Turn on automatic updates to allow your systems to do the work for you, this means you won’t have to remember to go back and do that update. Here are the steps for turning on automatic updates for common software/apps and operating systems:
- Apple - Mac (opens in a new tab)
- Apple - iPhone and iPad (opens in a new tab)
- Microsoft Windows 10 (opens your MS settings)
- Windows 7 is no longer supported. You should upgrade to Windows 10.
- Android smartphones and tablets (opens in a new tab)
- Android apps (opens in a new tab)
5. Back Up, Back Up, Back Up!
Backing up your data is critical to ensure that you have a copy of your information and data in case your systems are taken offline by cyber criminals. Backing up your data regularly means that you will always have a recent version of your information saved.
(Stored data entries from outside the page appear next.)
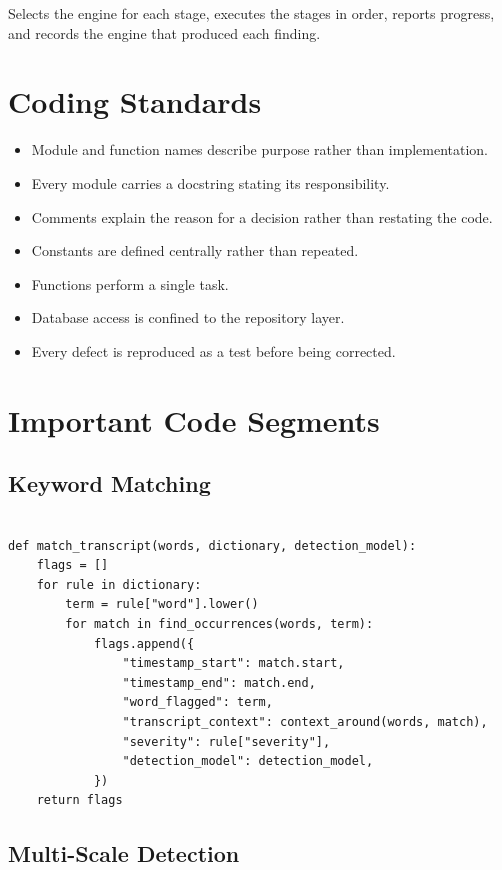 \documentclass[12pt,a4paper,twoside]{report}
\begin{document}
Selects the engine for each stage, executes the stages in order, reports progress, and records the engine that produced each finding.

\section{Coding Standards}

\begin{itemize}
\item Module and function names describe purpose rather than implementation.
\item Every module carries a docstring stating its responsibility.
\item Comments explain the reason for a decision rather than restating the code.
\item Constants are defined centrally rather than repeated.
\item Functions perform a single task.
\item Database access is confined to the repository layer.
\item Every defect is reproduced as a test before being corrected.
\end{itemize}

\section{Important Code Segments}

\subsection{Keyword Matching}

\begin{verbatim}

def match_transcript(words, dictionary, detection_model):
    flags = []
    for rule in dictionary:
        term = rule["word"].lower()
        for match in find_occurrences(words, term):
            flags.append({
                "timestamp_start": match.start,
                "timestamp_end": match.end,
                "word_flagged": term,
                "transcript_context": context_around(words, match),
                "severity": rule["severity"],
                "detection_model": detection_model,
            })
    return flags

\end{verbatim}

\subsection{Multi-Scale Detection}
\end{document}
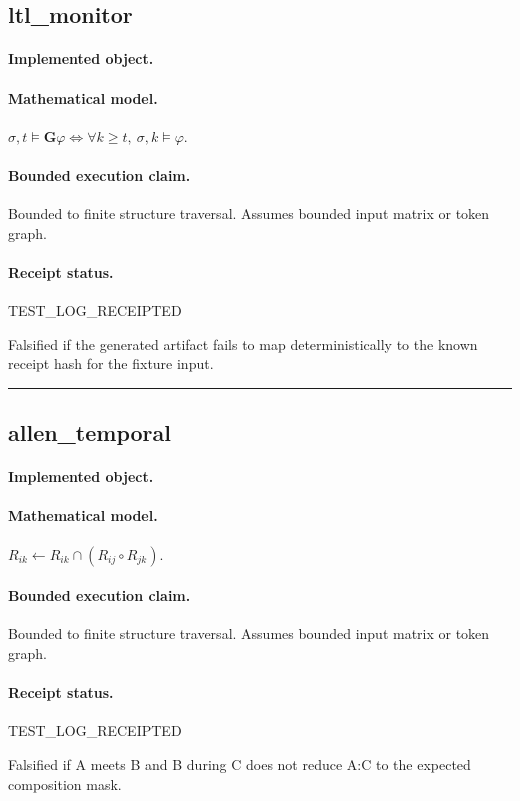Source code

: \subsection{ltl\_monitor}
\paragraph{Implemented object.} 
\paragraph{Mathematical model.} $\sigma,t\models \mathbf{G}\varphi \iff \forall k\ge t,\ \sigma,k\models\varphi.$
\paragraph{Bounded execution claim.} Bounded to finite structure traversal. Assumes bounded input matrix or token graph.
\paragraph{Receipt status.} TEST\_LOG\_RECEIPTED
\begin{falsifier}
Falsified if the generated artifact fails to map deterministically to the known receipt hash for the fixture input.
\end{falsifier}

\vspace{1em}\hrule\vspace{1em}
\subsection{allen\_temporal}
\paragraph{Implemented object.} 
\paragraph{Mathematical model.} $R_{ik}\leftarrow R_{ik}\cap(R_{ij}\circ R_{jk}).$
\paragraph{Bounded execution claim.} Bounded to finite structure traversal. Assumes bounded input matrix or token graph.
\paragraph{Receipt status.} TEST\_LOG\_RECEIPTED
\begin{falsifier}
Falsified if A meets B and B during C does not reduce A:C to the expected composition mask.
\end{falsifier}

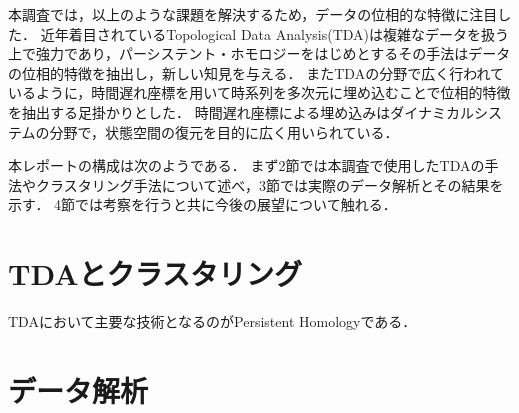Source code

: \documentclass{jarticle}
\begin{document}
本調査では，以上のような課題を解決するため，データの位相的な特徴に注目した．
近年着目されているTopological Data Analysis(TDA)は複雑なデータを扱う上で強力であり，パーシステント・ホモロジーをはじめとするその手法はデータの位相的特徴を抽出し，新しい知見を与える．
またTDAの分野で広く行われているように，時間遅れ座標を用いて時系列を多次元に埋め込むことで位相的特徴を抽出する足掛かりとした．
時間遅れ座標による埋め込みはダイナミカルシステムの分野で，状態空間の復元を目的に広く用いられている．

本レポートの構成は次のようである．
まず2節では本調査で使用したTDAの手法やクラスタリング手法について述べ，3節では実際のデータ解析とその結果を示す．
4節では考察を行うと共に今後の展望について触れる．

\section{TDAとクラスタリング}
TDAにおいて主要な技術となるのがPersistent Homology\cite{Edelsbrunner2002}である．



\section{データ解析}
\end{document}
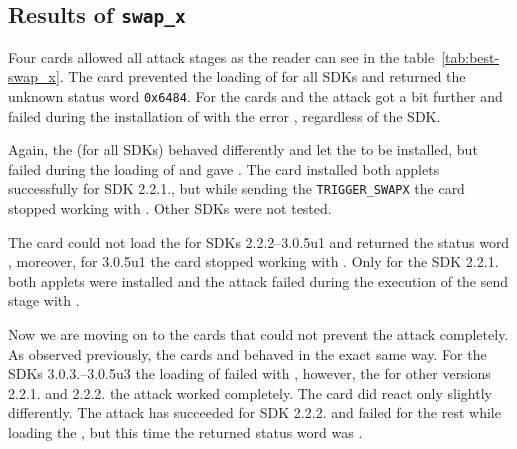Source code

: \documentclass{../llncs/llncs}
\begin{document}


        \subsection{Results of \texttt{swap_x}}\label{subsec:swapx}

            Four cards allowed all attack stages as the reader can see in the table~\ref{tab:best-swap_x}.
            The card \Gcard prevented the loading of \vulnscap for all SDKs and returned the unknown status word \texttt{0x6484}. For the cards \Ccard and \Icard the attack got a bit further and failed during the installation of \vulnscap with the error \shortswconditionsnotsatisfied, regardless of the SDK.

            Again, the \Cnewcard (for all SDKs) behaved differently and let the \vulnscap to be installed, but failed during the loading of \appletscap and gave \shortswconditionsnotsatisfied. The card \Acard installed both applets successfully for SDK 2.2.1., but while sending the \texttt{TRIGGER_SWAPX} the card stopped working with \scardwunpoweredcard. Other SDKs were not tested.

        The card \Dcard could not load the \appletscap for SDKs 2.2.2--3.0.5u1 and returned the status word \shortswwrongdata, moreover, for 3.0.5u1 the card stopped working with \scardenottransacted. Only for the SDK 2.2.1. both applets were installed and the attack failed during the execution of the send stage with \shortswclanotsupported.


    Now we are moving on to the cards that could not prevent the attack completely. As observed previously, the cards \Fcard and \Hcard behaved in the exact same way. For the SDKs 3.0.3.--3.0.5u3 the loading of \appletscap failed with \shortswwrongdata, however, the for other versions 2.2.1. and 2.2.2. the attack worked completely. The card \Inewcard did react only slightly differently. The attack has succeeded for SDK 2.2.2. and failed for the rest while loading the \appletscap, but this time the returned status word was \shortswconditionsnotsatisfied.
\end{document}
A good example is if you are a personal trainer running your own business and you hold all your client’s data and information on your computer, if that data gets stolen by a cyber criminal. Would you be able to contact your clients and tell them they need to be on the lookout for spam emails or suspicious activity on their online accounts or would you have lost the contact details you had for them?
Turning on automatic back up’s is a simple way to ensure that you have regular backups of your data and information. A sensible idea is to have more than one back up, stored in different places. An example being storing data backups on a USB stick or external drive and in a cloud system such as Google Drive or, Microsoft OneDrive. With 43% of all cyber attacks targeted at small businesses, the threat to businesses from cybercrime is real and growing, so there has never been a more critical time to increase your cyber resilience.